So when I spotted the leather-bound books in a State House hallway Dumpster, I climbed in and retrieved them. [More]
Who would throw them out but a vandal?
I had occasion to do the same. I was working for a defense electronics firm that had been bought out by a larger company. We were closing down our facilities in preparation of being absorbed. I was assigned the task of disposing of the technical library, which the new owner did not want to spend any money transporting and providing space for.
I tried my best to find homes. I called libraries and universities and offered them free pickings. Most were uninterested.
We're talking R&D history here from a company that pioneered satellite navigation and communications, spread spectrum and GPS. Our president had been instrumental in the development of transistors, integrated circuits... Stuff beyond my ken, being but a poor policies and procedures wonk and not a Martian--I mean, did you know there even
was a Molodensky formula to deal with ionospheric refraction scale errors?

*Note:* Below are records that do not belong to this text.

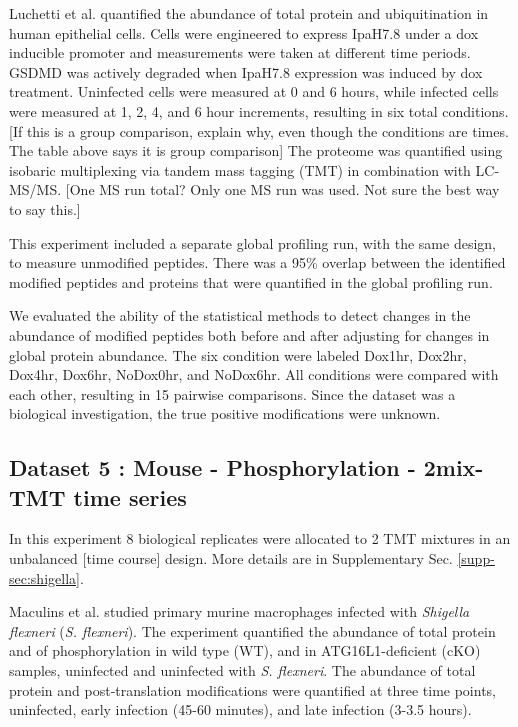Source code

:\documentclass[mcp]{article}
\numberwithin{table}{section}
\def\todo#1{{\color{red}[#1]}}
\begin{document}
\medskip {} Luchetti et al. \cite{LUCHETTI2021} quantified the abundance of total protein and ubiquitination in human epithelial cells. Cells were engineered to express IpaH7.8 under a dox inducible promoter and measurements were taken at different time periods. GSDMD was actively degraded when IpaH7.8 expression was induced by dox treatment. Uninfected cells were measured at 0 and 6 hours, while infected cells were measured at 1, 2, 4, and 6 hour increments, resulting in six total conditions. \todo{If this is a group comparison, explain why, even though the conditions are times. The table above says it is group comparison} The proteome was quantified using isobaric multiplexing via tandem mass tagging (TMT) in combination with LC-MS/MS. \todo{One MS run total? Only one MS run was used. Not sure the best way to say this.}

\medskip {} This experiment included a separate global profiling run, with the same design, to measure unmodified peptides. There was a 95\% overlap between the identified modified peptides and proteins that were quantified in the global profiling run.

\medskip {} We evaluated the ability of the statistical methods to detect changes in the abundance of modified peptides both before and after adjusting for changes in global protein abundance. The six condition were labeled Dox1hr, Dox2hr, Dox4hr, Dox6hr, NoDox0hr, and NoDox6hr. All conditions were compared with each other, resulting in 15 pairwise comparisons. Since the dataset was a biological investigation, the true positive modifications were unknown.


\subsection*{Dataset 5 : Mouse - Phosphorylation - 2mix-TMT time series}
\label{sec:exp_proc_dataset5}
In this experiment 8 biological replicates were allocated to 2 TMT mixtures in an unbalanced \todo{time course} design. More details are in Supplementary Sec. \ref{supp-sec:shigella}.


\medskip {} Maculins et al. \cite{Maculins} studied primary murine macrophages infected with {\it Shigella flexneri} ({\it S. flexneri}). The experiment quantified the abundance of total protein and of phosphorylation in wild type (WT), and in ATG16L1-deficient (cKO) samples, uninfected and uninfected with {\it S. flexneri}. The abundance of total protein and post-translation modifications were quantified at three time points, uninfected, early infection (45-60 minutes), and late infection (3-3.5 hours). 
\end{document}
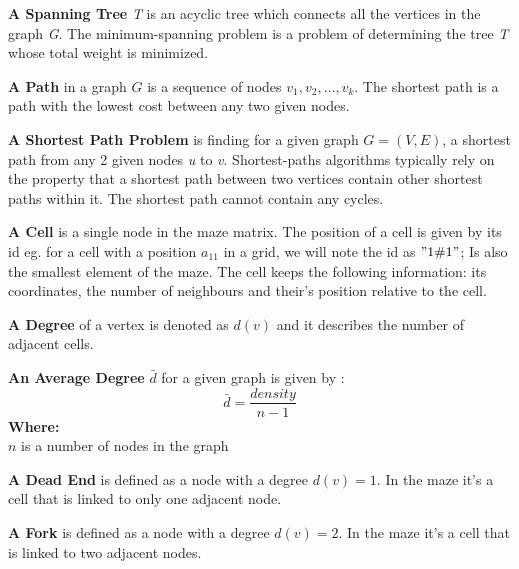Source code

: \begin{definition}\textbf{A Spanning Tree }\textit{T} is an acyclic tree which connects all the vertices in the graph \textit{G}. The minimum-spanning problem is a problem of determining the tree \textit{T} whose total weight is minimized.\end{definition}
\begin{definition}\textbf{A Path }in a graph $G$ is a sequence of nodes $v_1, v_2,\ldots,v_k$. The shortest path is a path with the lowest cost between any two given nodes.\end{definition}
\begin{definition}\textbf{A Shortest Path Problem }is finding for a given graph $G = (V,E)$, a shortest path from any 2 given nodes \textit{u} to \textit{v}. Shortest-paths algorithms typically rely on the property that a shortest path between two vertices contain other shortest paths within it.
The shortest path cannot contain any cycles.\cite{RTrud}\end{definition}
\begin{definition}\textbf{A Cell} is a single node in the maze matrix. The position of a cell is given by its id eg. for a cell with a position $a_{11}$ in a grid, we will note the id as $"1\char"0023 1"$; Is also the smallest element of the maze. The cell keeps the following information: its coordinates, the number of neighbours and their’s position relative to the cell.	\end{definition}
\begin{definition}\textbf{A Degree }of a vertex is denoted as $d(v)$ and it describes the number of adjacent cells.\cite{ReHofs}\end{definition}
\begin{definition}\textbf{An Average Degree } $\bar{d}$ for a given graph is given by \cite{ReHofs}:\\
\begin{equation}
\bar{d} = \frac{density}{n-1}	
\end{equation}
\textbf{Where:}\\
$n$ is a number of nodes in the graph\\	
\end{definition}
\begin{definition}\textbf{A Dead End} is defined as a node with a degree $d(v) = 1$. In the maze it's a cell that is linked to only one adjacent node.\end{definition}
\begin{definition}\textbf{A Fork} is defined as a node with a degree $d(v) = 2$. In the maze it's a cell that is linked to two adjacent nodes.\end{definition}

The bottom line: I had no choice but to throw much out. And because I did not even understand much of what I was destroying, I felt guilty, deeply ashamed, like a stupid Eloi allowing the knowledge of the ages to crumble into dust, or worse, one of the torchers at Alexandria...
When it comes to freedom, great men have bequeathed us knowledge they worked long and hard to develop and validate. We have a duty to understand what they did, to preserve it and build on it.
Because you can never count on that being in the interests of those who would consider themselves the new owners.